(Stored entries)
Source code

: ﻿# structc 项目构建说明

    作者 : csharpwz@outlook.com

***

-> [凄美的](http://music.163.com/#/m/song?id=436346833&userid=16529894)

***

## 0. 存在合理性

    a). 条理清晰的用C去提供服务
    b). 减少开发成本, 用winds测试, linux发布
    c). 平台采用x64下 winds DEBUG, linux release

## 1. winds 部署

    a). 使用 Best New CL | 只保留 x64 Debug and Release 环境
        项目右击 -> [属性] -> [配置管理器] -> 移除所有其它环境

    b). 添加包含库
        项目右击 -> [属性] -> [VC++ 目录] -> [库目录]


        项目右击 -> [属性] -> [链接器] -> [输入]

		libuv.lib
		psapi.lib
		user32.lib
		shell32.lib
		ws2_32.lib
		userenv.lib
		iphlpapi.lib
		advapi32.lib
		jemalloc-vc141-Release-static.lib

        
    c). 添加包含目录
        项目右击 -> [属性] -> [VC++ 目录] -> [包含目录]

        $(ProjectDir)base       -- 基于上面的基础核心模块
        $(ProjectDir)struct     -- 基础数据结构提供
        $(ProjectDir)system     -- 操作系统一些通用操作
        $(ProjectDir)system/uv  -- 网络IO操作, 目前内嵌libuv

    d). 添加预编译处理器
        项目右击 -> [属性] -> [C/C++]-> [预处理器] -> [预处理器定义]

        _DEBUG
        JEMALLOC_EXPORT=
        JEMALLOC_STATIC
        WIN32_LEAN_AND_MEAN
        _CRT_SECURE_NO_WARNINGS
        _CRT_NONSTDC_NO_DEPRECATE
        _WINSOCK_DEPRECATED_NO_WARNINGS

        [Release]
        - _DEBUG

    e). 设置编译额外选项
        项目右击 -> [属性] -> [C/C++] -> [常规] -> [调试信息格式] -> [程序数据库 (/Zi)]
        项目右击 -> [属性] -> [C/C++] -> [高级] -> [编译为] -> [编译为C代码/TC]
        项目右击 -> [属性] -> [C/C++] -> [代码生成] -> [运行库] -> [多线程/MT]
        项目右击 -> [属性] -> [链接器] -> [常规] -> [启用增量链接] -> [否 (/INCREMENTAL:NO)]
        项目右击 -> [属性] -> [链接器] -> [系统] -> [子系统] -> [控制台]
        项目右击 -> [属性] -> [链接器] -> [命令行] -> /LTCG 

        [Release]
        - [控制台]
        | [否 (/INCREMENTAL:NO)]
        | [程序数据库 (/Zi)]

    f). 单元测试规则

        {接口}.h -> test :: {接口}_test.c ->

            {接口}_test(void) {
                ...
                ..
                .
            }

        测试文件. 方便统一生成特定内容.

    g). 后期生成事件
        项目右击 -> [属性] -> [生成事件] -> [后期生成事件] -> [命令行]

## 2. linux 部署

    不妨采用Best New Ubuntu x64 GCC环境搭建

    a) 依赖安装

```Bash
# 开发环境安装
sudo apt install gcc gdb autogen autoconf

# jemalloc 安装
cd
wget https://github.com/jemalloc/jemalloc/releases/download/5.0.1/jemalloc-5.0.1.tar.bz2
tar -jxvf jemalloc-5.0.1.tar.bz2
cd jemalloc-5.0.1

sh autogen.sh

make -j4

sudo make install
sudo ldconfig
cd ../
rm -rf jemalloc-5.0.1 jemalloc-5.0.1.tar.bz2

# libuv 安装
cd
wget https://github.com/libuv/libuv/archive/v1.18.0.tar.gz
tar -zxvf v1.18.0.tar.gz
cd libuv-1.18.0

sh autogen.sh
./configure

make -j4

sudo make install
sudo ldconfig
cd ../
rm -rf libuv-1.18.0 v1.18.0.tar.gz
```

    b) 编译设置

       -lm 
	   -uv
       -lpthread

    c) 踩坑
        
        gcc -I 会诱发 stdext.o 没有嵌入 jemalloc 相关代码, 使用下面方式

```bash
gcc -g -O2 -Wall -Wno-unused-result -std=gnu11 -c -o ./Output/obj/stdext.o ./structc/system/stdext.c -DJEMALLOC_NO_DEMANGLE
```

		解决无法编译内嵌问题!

## [EXERCISE AIM]
Please reply with an exact copy of the lines above, starting at the first and ending at the line that holds "项目右击 -> [属性] -> [VC++ 目录] -> [库目录]".

## [TASK OUTPUT]
Source code

: ﻿# structc 项目构建说明

    作者 : csharpwz@outlook.com

***

-> [凄美的](http://music.163.com/#/m/song?id=436346833&userid=16529894)

***

## 0. 存在合理性

    a). 条理清晰的用C去提供服务
    b). 减少开发成本, 用winds测试, linux发布
    c). 平台采用x64下 winds DEBUG, linux release

## 1. winds 部署

    a). 使用 Best New CL | 只保留 x64 Debug and Release 环境
        项目右击 -> [属性] -> [配置管理器] -> 移除所有其它环境

    b). 添加包含库
        项目右击 -> [属性] -> [VC++ 目录] -> [库目录]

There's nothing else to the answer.